Wednesday, 17 December 2014: 10:52 AM
Weichao Tu1, Gregory Cunningham1, Yue Chen1, Daniel N. Baker2, Michael G Henderson1 and Geoffrey D Reeves1, (1)Los Alamos National Laboratory, Los Alamos, NM, United States, (2)University of Colorado, Laboratory for Atmospheric and Space Physics, Boulder, CO, United States
Abstract:
It has long been considered that the inner edge of the Earth’s outer radiation belt is closely correlated with the minimum plasmapause location. However, recent discoveries by Baker et al. [1] show that it is not the case for ultra-relativistic electrons (2-10 MeV) in the radiation belt.

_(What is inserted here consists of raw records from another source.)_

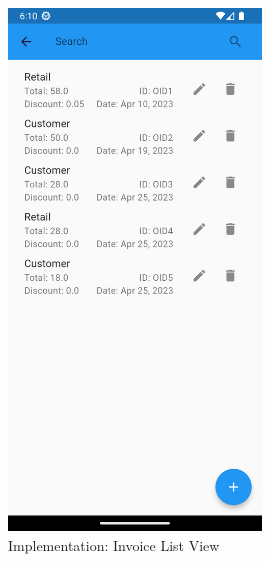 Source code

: \documentclass[../thesis.tex]{subfiles}
\begin{document}
\begin{figure}[H]
    \centering
    \includegraphics[width=0.60\textwidth]{images/InvoiceScreen_List.png}
    \caption{Implementation: Invoice List View }
    \label{fig:InvoiceScreen_List}
\end{figure}
\end{document}
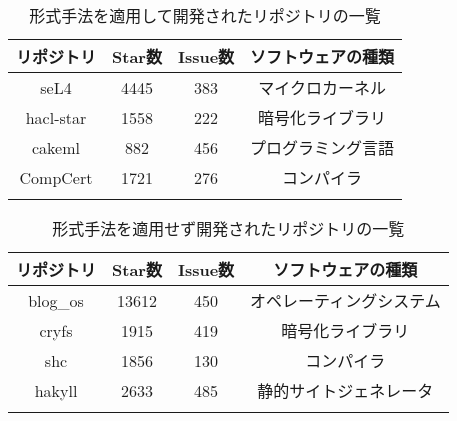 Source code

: 
\begin{table}[p]
	\centering
	\caption{形式手法を適用して開発されたリポジトリの一覧}
	\label{tab:repository_formal}
	\begin{tabular}{cccc} %
		\Hline
		リポジトリ & Star数 & Issue数 & ソフトウェアの種類   \\\hline
		seL4       & 4445   & 383     & マイクロカーネル   \\
		hacl-star  & 1558   & 222     & 暗号化ライブラリ   \\
		cakeml     & 882    & 456     & プログラミング言語 \\
		CompCert   & 1721   & 276     & コンパイラ         \\\Hline
	\end{tabular}
\end{table}

\begin{table}[p]
	\centering
	\caption{形式手法を適用せず開発されたリポジトリの一覧}
	\label{tab:repository_common}
	\begin{tabular}{cccc} %
		\Hline
		リポジトリ & Star数 & Issue数 & ソフトウェアの種類         \\\hline
		blog\_os   & 13612  & 450     & オペレーティングシステム \\
		cryfs      & 1915   & 419     & 暗号化ライブラリ         \\
		shc        & 1856   & 130     & コンパイラ               \\
		hakyll     & 2633   & 485     & 静的サイトジェネレータ   \\\Hline
	\end{tabular}
\end{table}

Based on almost two years of Van Allen Probes/REPT data, they find that the inner edge of highly relativistic electrons is rarely collocated with the plasmapause; and more interestingly, there is a clear, persistent, and nearly impenetrable barrier to inward transport of high energy electrons, observed to locate at L~2.8. The presence of such an impenetrable barrier at this very specific location poses a significant puzzle. Using our DREAM3D diffusion model, which includes radial, pitch angle, and momentum diffusion, we are able to simulate the observed impenetrable barrier of ultra-relativistic electrons. The simulation demonstrates that during strong geomagnetic storms the plasmapause can be compressed to very low L region (sometimes as low as L~3), then strong chorus waves just outside the plasmapause can locally accelerate electrons up to multiple-MeV; when storm recovers, plasmapause moves back to large L, while the highly-relativistic electrons generated at low L continue to diffuse inward and slow decay by pitch angle diffusion from plasmaspheric hiss. The delicate balance between slow inward radial diffusion and weak pitch angle scattering creates a fixed inner boundary or barrier for ultra-relativistic electrons. The barrier is found to locate at a fixed L location, independent of the initial penetration depth of electrons that is correlated with the plasmapause location. Our simulation results quantitatively reproduce the evolution of the flux versus L profile, the L location of the barrier, and the decay rate of highly energetic electrons right outside the barrier.

1Baker, D. N., et al. (2014), Nearly Impenetrable Barrier to Inward Ultra-relativistic Magnetospheric Electron Transport, submitted to Nature.